Rocio Fierro: “The gang injunctions are what we would call protective orders.  When there is a spouse that has abused by another spouse they have a right to go and seek a protective order and they do so in order to protect their safety and their home and their children. In these cases those protective orders are for the protection of the community.”

So in this case, the injunction is designed to protect the people of North Oakland.  Santé Fe elementary school is smack dab in the middle of a 100 block area, that as of June 2010, was designated a ‘safety zone’.  Fifteen suspected local gang members have been put on a list, approved by a judge. And inside that ‘safety zone’ their rights are restricted.  They aren’t allowed to go out after ten PM, or associate with each other at any time of day.  A violation of those rules could mean up to six months in jail.

CHANT: “Stop the gang injunctions we know our rights!”

Andrew Stelzer:  Police say injunctions are necessary to help fight crime, and many residents support the idea.  But many other Oaklanders disagree, saying those restrictions are a violation of basic civil rights, and point out that the people on the list don’t have to have been proven guilty of any crime—and once you are on the list, it’s very difficult to get your name taken off . They also say the injunctions allow police to racially profile, since most of those on the lists are black and Latino and police can stop those on the list at will.

Cesar Cruz: “We believe they are criminalizing our youth. They are profiling our youth.  They are leading to complete harassment of our communities.”

Andrew Stelzer:  Cesar Cruz works with the Homies Empowerment program, which brings together youth from rival gangs to learn about their cultures. He lives in an east Oakland neighborhood called Fruitvale. After North Oakland, the Oakland city attorney targeted the Fruitvale neighborhood with the city’s second gang injunction in early 2011—this one targeting a street gang called the Nortenos.  Cruz points out that Oakland has spent more than a million dollars on the North Oakland and Fruitvale injunctions—much of it fighting lawsuits by those on the injunction list.
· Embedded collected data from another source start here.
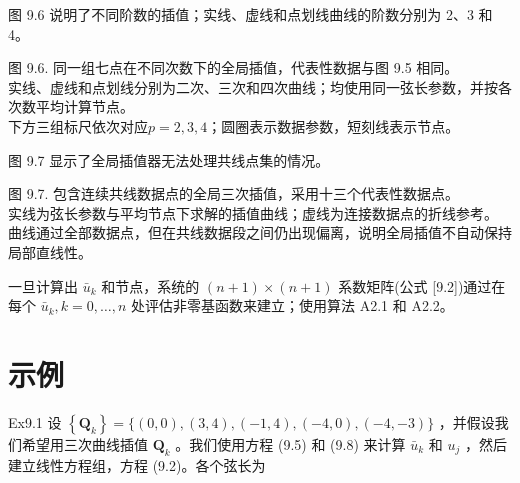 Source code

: \documentclass[../main.tex]{subfiles}
\begin{document}
图 9.6 说明了不同阶数的插值；实线、虚线和点划线曲线的阶数分别为 2、3 和 4。

\begin{center}
\begin{minipage}{27cm}
\vspace*{.6\baselineskip}
\centering
{}
\par\smallskip
图 9.6. 同一组七点在不同次数下的全局插值，代表性数据与图 9.5 相同。\\
实线、虚线和点划线分别为二次、三次和四次曲线；均使用同一弦长参数，并按各次数平均计算节点。\\
下方三组标尺依次对应$p=2,3,4$；圆圈表示数据参数，短刻线表示节点。
\end{minipage}
\end{center}

图 9.7 显示了全局插值器无法处理共线点集的情况。

\begin{center}
\begin{minipage}{27cm}
\vspace*{.6\baselineskip}
\centering
{}
\par\smallskip
图 9.7. 包含连续共线数据点的全局三次插值，采用十三个代表性数据点。\\
实线为弦长参数与平均节点下求解的插值曲线；虚线为连接数据点的折线参考。\\
曲线通过全部数据点，但在共线数据段之间仍出现偏离，说明全局插值不自动保持局部直线性。
\end{minipage}
\end{center}



一旦计算出 \({\bar{u}}_{k}\) 和节点，系统的 \(\left( {n + 1}\right)  \times  \left( {n + 1}\right)\) 系数矩阵(公式 [9.2])通过在每个 \({\bar{u}}_{k},k = 0,\ldots ,n\) 处评估非零基函数来建立；使用算法 A2.1 和 A2.2。

\section*{示例}

Ex9.1 设 \(\left\{  {\mathbf{Q}}_{k}\right\}   = \{ \left( {0,0}\right) ,\left( {3,4}\right) ,\left( {-1,4}\right) ,\left( {-4,0}\right) ,\left( {-4, - 3}\right) \}\) ，并假设我们希望用三次曲线插值 \({\mathbf{Q}}_{k}\) 。我们使用方程 (9.5) 和 (9.8) 来计算 \({\bar{u}}_{k}\) 和 \({u}_{j}\) ，然后建立线性方程组，方程 (9.2)。各个弦长为
\end{document}
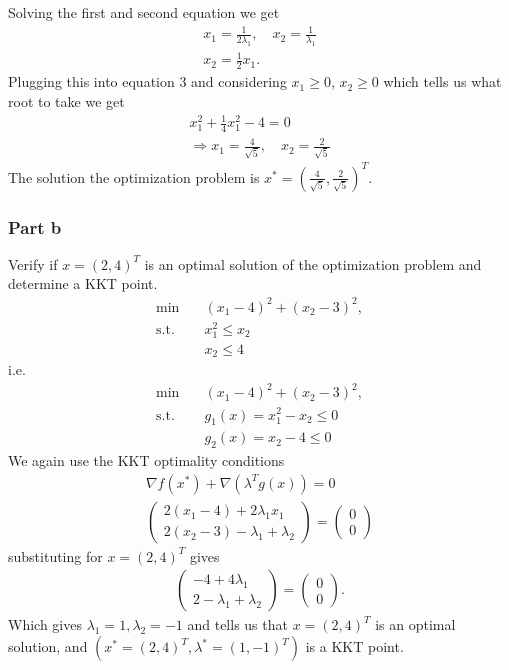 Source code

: Solving the first and second equation we get
\begin{align}
    x_1 = \frac{1}{2\lambda_1},\quad x_2 = \frac{1}{\lambda_1}\\
    x_2 = \frac{1}{2}x_1.
\end{align}
Plugging this into equation 3 and considering $x_1 \ge 0$, $x_2 \ge 0$
which tells us what root to take we get
\begin{align}
    x_1^{2}+\frac{1}{4}x_1^{2} -4 = 0\\
    \Rightarrow x_1 = \frac{4}{\sqrt{5}}, \quad x_2 = \frac{2}{\sqrt{5} }
\end{align}
The solution the optimization problem is $x^{*}=(\frac{4}{\sqrt{5}},
\frac{2}{\sqrt{5}})^{T}$.
\subsubsection{Part b}
Verify if $x=(2,4)^{T}$ is an optimal solution of the optimization problem
and determine a KKT point.
\begin{align}
    \text{min}\quad & (x_1-4)^{2} + (x_2-3)^{2},\\
    \text{s.t.}\quad & x_1^{2}\le x_2 \nonumber\\
    &x_2 \le 4 \nonumber
\end{align}
i.e.
\begin{align}
    \text{min}\quad & (x_1-4)^{2} + (x_2-3)^{2},\\
    \text{s.t.}\quad &g_1(x) = x_1^{2} - x_2\le 0  \nonumber\\
    &g_2(x) = x_2 -4 \le 0 \nonumber
\end{align}
We again use the KKT optimality conditions
\begin{align}
    \nabla f(x^{*})  + \nabla (\lambda^{T}g(x)) = 0\\
    \begin{pmatrix}
        2(x_1-4) + 2\lambda_1x_1\\
        2(x_2-3) - \lambda_1 + \lambda_2
    \end{pmatrix} =
    \begin{pmatrix} 0\\0 \end{pmatrix}
\end{align}
substituting for $x=(2,4)^{T}$ gives \begin{align} \begin{pmatrix}
        -4 + 4\lambda_1\\
        2 -\lambda_1 + \lambda_{2}
    \end{pmatrix}
    =
    \begin{pmatrix}
        0\\0
    \end{pmatrix}.
\end{align}
Which gives $\lambda_1 = 1, \lambda_2 = -1$ and tells us that $x=(2,4)^{T}$
is an optimal solution, and $\left( x^{*}=(2,4)^{T}, \lambda^{*}= (1,
-1)^{T}\right)$ is a KKT point.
Cesar Cruz: “This funding that is being wasted by the city attorney could be going to afterschool programs that can  have a PM service that could go until 10 o’clock in the evening.”

Andrew Stelzer:  The city of Oakland already spends more than 65 percent of its annual budget on the police and fire departments.  Meanwhile, the school board has begun action on a plan to close more than 30 public schools in the next few years.  Sagnicthe Salazar is an organizer with Youth Together, a group that runs youth centers and various programs addressing violence and conditions in the schools.

Sagnicthe Salazar:  “Oakland has over a 50 percent dropout rate, and under a 50 percent graduation rate, because our adults in this city are choosing to prioritize band-aid solutions that ostracize our community, and criminalize our young people, and demonize our young people for the issues that this city chooses not to address.”

Andrew Stelzer:  Salazar was one of dozens of volunteers who organized a week of gang injunctions ‘teach ins’ at schools throughout the city.

K.E.V.: “basically today, we just gonna talk about the gang injunctions and the technicalities of it and how it affects all of us. How many of ya’ll heard about the gang injunctions? ….”

Andrew Stelzer:  A local hiphop MC who goes by K.E.V. is speaking to a class at Youth Empowerment School, not far from the proposed Fruitvale injunction safety zone.

KEV: ‘OK. Raise your hands if you know someone who’s been killed by police….raise your hand if you know someone who was shot by the police or the police pulled a gun out on ‘em.”

Andrew Stelzer:  Many of the kids here know people who might end up on the injunction list.  And in addition to 40 named  individuals, the list includes 70 “John Does’.  Those are open slots, where police can add someone to the list after the fact, if they decide they are a gang member. Danielle Rocha is a senior at Youth Empowerment School

Danielle Rocha: “I’m one of those people that live in that Fruitvale area, and I wear red all the time.  You can’t tell me just cause I’m wearing a color that I’m representing a gang.  I have a strong possibility of being on that list, so I don’t feel that’s acceptable cause I have my life ahead of me and I’m going to college and you can’t tell me just because I’m in a certain place at a certain time that I’m representing a gang.”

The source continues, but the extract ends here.